I have many specific examples I could give, but I'm now just going to be naming the tools.
So apportionment is one of these tools of kind of discretion in the executive branch to implement spending programs.
Another set of tools are the ability to transfer and reprogram, transfer money between different appropriations accounts for which you need statutory authority to do, and to reprogram money from one use to another use within one appropriations account, which is sort of typically understood to be part of what you're being delegated when Congress passes an appropriations law.
So if transfer and reprogramming sounds familiar to you, it's because some of those were the tools that the president used in the first Trump administration around moving money around to build the wall.
So you can again see from that little example that transfer and reprogramming is another example of flexibility that the executive branch has.
Again, we want the government to work.
To work, you need some degree of delegation.
Transfer new programming.
A third tool is the Empowerment Control Act.
And so we've talked a little bit about the two formal mechanisms in the Empowerment Control Act.
So there's rescission, where if a president wants to just cancel the money, he has to put together a package, send it to Congress, and Congress actually has to pass it before the money is canceled.
There's also deferral, where the president wants to delay spending money.
And again, you're supposed to send a notice to Congress and it can't be for a policy reason and you've got to be trying to work to implement the money.
So there's also deferral.
But there is a third tool that is not mentioned in the statute, but which GAO has inferred from the statutory design.

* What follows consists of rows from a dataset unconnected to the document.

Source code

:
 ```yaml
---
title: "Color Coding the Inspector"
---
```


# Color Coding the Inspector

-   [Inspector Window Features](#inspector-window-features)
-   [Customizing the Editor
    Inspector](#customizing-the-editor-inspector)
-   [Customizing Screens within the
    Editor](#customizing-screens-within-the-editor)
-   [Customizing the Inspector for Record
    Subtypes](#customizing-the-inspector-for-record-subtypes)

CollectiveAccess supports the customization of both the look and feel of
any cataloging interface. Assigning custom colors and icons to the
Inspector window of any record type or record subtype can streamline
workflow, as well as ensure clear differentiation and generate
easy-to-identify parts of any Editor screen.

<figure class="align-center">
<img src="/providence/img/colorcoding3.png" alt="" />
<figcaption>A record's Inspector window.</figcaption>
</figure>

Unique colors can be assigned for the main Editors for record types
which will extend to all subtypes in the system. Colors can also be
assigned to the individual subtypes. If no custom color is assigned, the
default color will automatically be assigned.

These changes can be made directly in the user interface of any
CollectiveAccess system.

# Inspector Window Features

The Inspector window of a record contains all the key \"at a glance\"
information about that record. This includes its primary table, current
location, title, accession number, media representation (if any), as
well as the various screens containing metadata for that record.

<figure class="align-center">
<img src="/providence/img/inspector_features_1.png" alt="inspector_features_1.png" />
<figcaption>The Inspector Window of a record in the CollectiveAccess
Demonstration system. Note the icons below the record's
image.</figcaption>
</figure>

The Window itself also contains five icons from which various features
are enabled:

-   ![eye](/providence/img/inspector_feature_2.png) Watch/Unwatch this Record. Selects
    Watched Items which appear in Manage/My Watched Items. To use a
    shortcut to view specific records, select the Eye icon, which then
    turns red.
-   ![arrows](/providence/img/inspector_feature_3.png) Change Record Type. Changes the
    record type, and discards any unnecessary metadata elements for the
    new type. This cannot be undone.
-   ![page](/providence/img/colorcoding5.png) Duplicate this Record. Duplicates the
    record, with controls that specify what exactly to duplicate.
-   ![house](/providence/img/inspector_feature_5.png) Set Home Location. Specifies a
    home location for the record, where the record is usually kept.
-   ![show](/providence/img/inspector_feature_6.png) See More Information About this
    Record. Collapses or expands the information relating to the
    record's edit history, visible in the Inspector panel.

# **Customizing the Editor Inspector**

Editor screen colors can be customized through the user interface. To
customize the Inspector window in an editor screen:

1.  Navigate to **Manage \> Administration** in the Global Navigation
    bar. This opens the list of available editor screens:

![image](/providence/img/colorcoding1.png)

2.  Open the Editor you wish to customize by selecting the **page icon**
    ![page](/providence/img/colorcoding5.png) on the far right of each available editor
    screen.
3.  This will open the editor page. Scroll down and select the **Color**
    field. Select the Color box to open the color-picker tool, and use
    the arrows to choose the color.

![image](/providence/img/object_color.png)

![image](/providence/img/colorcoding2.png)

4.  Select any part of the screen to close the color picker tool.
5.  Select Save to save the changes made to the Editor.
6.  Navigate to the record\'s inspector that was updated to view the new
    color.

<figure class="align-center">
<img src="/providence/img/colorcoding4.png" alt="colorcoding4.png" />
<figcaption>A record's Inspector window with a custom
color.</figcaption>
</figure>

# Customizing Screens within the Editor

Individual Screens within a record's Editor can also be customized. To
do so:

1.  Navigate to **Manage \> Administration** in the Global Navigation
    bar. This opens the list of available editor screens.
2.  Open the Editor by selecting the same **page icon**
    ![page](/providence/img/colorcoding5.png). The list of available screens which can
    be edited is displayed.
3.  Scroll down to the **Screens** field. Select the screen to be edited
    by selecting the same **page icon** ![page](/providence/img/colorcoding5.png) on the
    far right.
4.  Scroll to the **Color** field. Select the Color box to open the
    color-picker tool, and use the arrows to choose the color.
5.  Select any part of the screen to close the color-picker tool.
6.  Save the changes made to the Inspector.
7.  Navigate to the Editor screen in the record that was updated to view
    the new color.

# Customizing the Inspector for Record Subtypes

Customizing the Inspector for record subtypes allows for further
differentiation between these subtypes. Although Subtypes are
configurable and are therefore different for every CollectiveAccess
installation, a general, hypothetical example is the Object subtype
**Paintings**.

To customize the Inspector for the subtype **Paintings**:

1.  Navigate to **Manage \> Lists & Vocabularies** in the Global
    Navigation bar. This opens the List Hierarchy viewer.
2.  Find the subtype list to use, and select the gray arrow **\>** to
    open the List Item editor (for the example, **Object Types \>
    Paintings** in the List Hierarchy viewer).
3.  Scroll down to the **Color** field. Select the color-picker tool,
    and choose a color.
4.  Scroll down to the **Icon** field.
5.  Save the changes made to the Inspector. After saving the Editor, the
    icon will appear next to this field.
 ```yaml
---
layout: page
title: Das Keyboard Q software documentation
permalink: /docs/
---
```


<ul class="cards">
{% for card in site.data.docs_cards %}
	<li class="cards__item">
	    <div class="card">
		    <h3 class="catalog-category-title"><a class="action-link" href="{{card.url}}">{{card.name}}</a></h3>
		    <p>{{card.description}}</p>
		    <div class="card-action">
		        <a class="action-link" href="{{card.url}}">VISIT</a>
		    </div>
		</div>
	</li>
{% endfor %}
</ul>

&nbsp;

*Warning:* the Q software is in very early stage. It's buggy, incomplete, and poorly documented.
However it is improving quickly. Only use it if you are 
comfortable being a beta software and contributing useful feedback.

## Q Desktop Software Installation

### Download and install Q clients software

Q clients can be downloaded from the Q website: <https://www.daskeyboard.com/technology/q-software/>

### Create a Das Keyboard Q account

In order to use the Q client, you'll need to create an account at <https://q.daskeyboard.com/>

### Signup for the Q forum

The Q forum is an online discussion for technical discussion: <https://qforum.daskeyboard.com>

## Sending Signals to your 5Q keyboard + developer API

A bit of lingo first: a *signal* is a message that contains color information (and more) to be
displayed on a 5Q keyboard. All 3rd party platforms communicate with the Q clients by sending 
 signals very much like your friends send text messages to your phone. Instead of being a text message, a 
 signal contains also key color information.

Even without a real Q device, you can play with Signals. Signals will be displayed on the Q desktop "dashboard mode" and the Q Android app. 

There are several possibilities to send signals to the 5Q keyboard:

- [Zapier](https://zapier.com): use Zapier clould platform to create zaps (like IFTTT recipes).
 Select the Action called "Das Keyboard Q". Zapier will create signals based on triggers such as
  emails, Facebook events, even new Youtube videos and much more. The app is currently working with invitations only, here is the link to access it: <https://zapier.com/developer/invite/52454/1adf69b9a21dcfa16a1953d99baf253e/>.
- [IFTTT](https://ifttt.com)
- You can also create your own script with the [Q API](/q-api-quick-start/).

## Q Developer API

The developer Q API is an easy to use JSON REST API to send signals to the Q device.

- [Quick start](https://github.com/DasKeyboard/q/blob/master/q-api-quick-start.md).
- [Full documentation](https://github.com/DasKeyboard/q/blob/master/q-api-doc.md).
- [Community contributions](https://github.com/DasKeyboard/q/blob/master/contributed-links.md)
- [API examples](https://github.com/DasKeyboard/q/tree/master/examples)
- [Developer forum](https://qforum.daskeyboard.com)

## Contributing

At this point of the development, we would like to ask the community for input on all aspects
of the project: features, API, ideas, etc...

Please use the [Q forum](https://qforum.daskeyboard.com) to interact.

And that's called programmatic delay.
And the idea behind programmatic delay is that there are some statutes that provide flexibilities to the executive branch.
And in those statutes that provide flexibilities, especially where you are kind of trying in good faith to implement the program, but which GAO has also interpreted implementing the program in good faith can include if your statute has flexibility to coordinate with the president's program, that's then permissible under programmatic delay.
So programmatic delay is another tool that the executive branch can try to lean on to say that there's flexibility in the statute.
The last tool on this kind of budget execution that I'll mention before I move over to the other set of tools, the last tool I'll mention here is derived again from the Anti-Deficiency Act and that is the power of OMB to declare what shall remain open during a shutdown.
And this turns out to matter because, so appropriations tend to be for one year, right?
But there are many that are not for one year.
There are many that are funded for multi-years.
Or some years, there are appropriations that cover half the government for the rest of the year, but not.
So it's not as easy to say as like there's a government shutdown.
Government shutdowns are quite complicated in terms of what's, you know, where there is money and where there isn't money.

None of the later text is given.